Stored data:
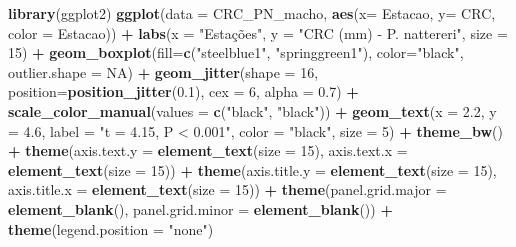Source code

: \documentclass[
]{book}
\newenvironment{Shaded}{\begin{snugshade}}{\end{snugshade}}
\newcommand{\DataTypeTok}[1]{\textcolor[rgb]{0.13,0.29,0.53}{#1}}
\newcommand{\DecValTok}[1]{\textcolor[rgb]{0.00,0.00,0.81}{#1}}
\newcommand{\FloatTok}[1]{\textcolor[rgb]{0.00,0.00,0.81}{#1}}
\newcommand{\KeywordTok}[1]{\textcolor[rgb]{0.13,0.29,0.53}{\textbf{#1}}}
\newcommand{\NormalTok}[1]{#1}
\newcommand{\OperatorTok}[1]{\textcolor[rgb]{0.81,0.36,0.00}{\textbf{#1}}}
\newcommand{\OtherTok}[1]{\textcolor[rgb]{0.56,0.35,0.01}{#1}}
\newcommand{\StringTok}[1]{\textcolor[rgb]{0.31,0.60,0.02}{#1}}
\begin{document}
\begin{Shaded}
\begin{Highlighting}[]
\KeywordTok{library}\NormalTok{(ggplot2)}
\KeywordTok{ggplot}\NormalTok{(}\DataTypeTok{data =}\NormalTok{ CRC_PN_macho, }\KeywordTok{aes}\NormalTok{(}\DataTypeTok{x=}\NormalTok{ Estacao, }\DataTypeTok{y=}\NormalTok{ CRC, }\DataTypeTok{color =}\NormalTok{ Estacao)) }\OperatorTok{+}\StringTok{ }
\StringTok{  }\KeywordTok{labs}\NormalTok{(}\DataTypeTok{x =} \StringTok{"Estações"}\NormalTok{, }\DataTypeTok{y =} \StringTok{"CRC (mm) - P. nattereri"}\NormalTok{, }\DataTypeTok{size =} \DecValTok{15}\NormalTok{) }\OperatorTok{+}
\StringTok{  }\KeywordTok{geom_boxplot}\NormalTok{(}\DataTypeTok{fill=}\KeywordTok{c}\NormalTok{(}\StringTok{"steelblue1"}\NormalTok{, }\StringTok{"springgreen1"}\NormalTok{), }\DataTypeTok{color=}\StringTok{"black"}\NormalTok{, }\DataTypeTok{outlier.shape =} \OtherTok{NA}\NormalTok{) }\OperatorTok{+}
\StringTok{  }\KeywordTok{geom_jitter}\NormalTok{(}\DataTypeTok{shape =} \DecValTok{16}\NormalTok{, }\DataTypeTok{position=}\KeywordTok{position_jitter}\NormalTok{(}\FloatTok{0.1}\NormalTok{), }\DataTypeTok{cex =} \DecValTok{6}\NormalTok{, }\DataTypeTok{alpha =} \FloatTok{0.7}\NormalTok{) }\OperatorTok{+}
\StringTok{  }\KeywordTok{scale_color_manual}\NormalTok{(}\DataTypeTok{values =} \KeywordTok{c}\NormalTok{(}\StringTok{"black"}\NormalTok{, }\StringTok{"black"}\NormalTok{)) }\OperatorTok{+}
\StringTok{  }\KeywordTok{geom_text}\NormalTok{(}\DataTypeTok{x =} \FloatTok{2.2}\NormalTok{, }\DataTypeTok{y =} \FloatTok{4.6}\NormalTok{, }\DataTypeTok{label =} \StringTok{"t = 4.15, P < 0.001"}\NormalTok{, }\DataTypeTok{color =} \StringTok{"black"}\NormalTok{, }\DataTypeTok{size =} \DecValTok{5}\NormalTok{) }\OperatorTok{+}
\StringTok{  }\KeywordTok{theme_bw}\NormalTok{() }\OperatorTok{+}
\StringTok{  }\KeywordTok{theme}\NormalTok{(}\DataTypeTok{axis.text.y =} \KeywordTok{element_text}\NormalTok{(}\DataTypeTok{size =} \DecValTok{15}\NormalTok{), }\DataTypeTok{axis.text.x =} \KeywordTok{element_text}\NormalTok{(}\DataTypeTok{size =} \DecValTok{15}\NormalTok{)) }\OperatorTok{+}
\StringTok{  }\KeywordTok{theme}\NormalTok{(}\DataTypeTok{axis.title.y =} \KeywordTok{element_text}\NormalTok{(}\DataTypeTok{size =} \DecValTok{15}\NormalTok{), }\DataTypeTok{axis.title.x =} \KeywordTok{element_text}\NormalTok{(}\DataTypeTok{size =} \DecValTok{15}\NormalTok{)) }\OperatorTok{+}
\StringTok{  }\KeywordTok{theme}\NormalTok{(}\DataTypeTok{panel.grid.major =} \KeywordTok{element_blank}\NormalTok{(), }\DataTypeTok{panel.grid.minor =} \KeywordTok{element_blank}\NormalTok{()) }\OperatorTok{+}
\StringTok{  }\KeywordTok{theme}\NormalTok{(}\DataTypeTok{legend.position =} \StringTok{"none"}\NormalTok{)}
\end{Highlighting}
\end{Shaded}
\end{document}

TASK BRIEF: When a line in the records holds the string "newcommand", copy that line.

RESULT OF THE TASK:
\newcommand{\DataTypeTok}[1]{\textcolor[rgb]{0.13,0.29,0.53}{#1}}
\newcommand{\DecValTok}[1]{\textcolor[rgb]{0.00,0.00,0.81}{#1}}
\newcommand{\FloatTok}[1]{\textcolor[rgb]{0.00,0.00,0.81}{#1}}
\newcommand{\KeywordTok}[1]{\textcolor[rgb]{0.13,0.29,0.53}{\textbf{#1}}}
\newcommand{\NormalTok}[1]{#1}
\newcommand{\OperatorTok}[1]{\textcolor[rgb]{0.81,0.36,0.00}{\textbf{#1}}}
\newcommand{\OtherTok}[1]{\textcolor[rgb]{0.56,0.35,0.01}{#1}}
\newcommand{\StringTok}[1]{\textcolor[rgb]{0.31,0.60,0.02}{#1}}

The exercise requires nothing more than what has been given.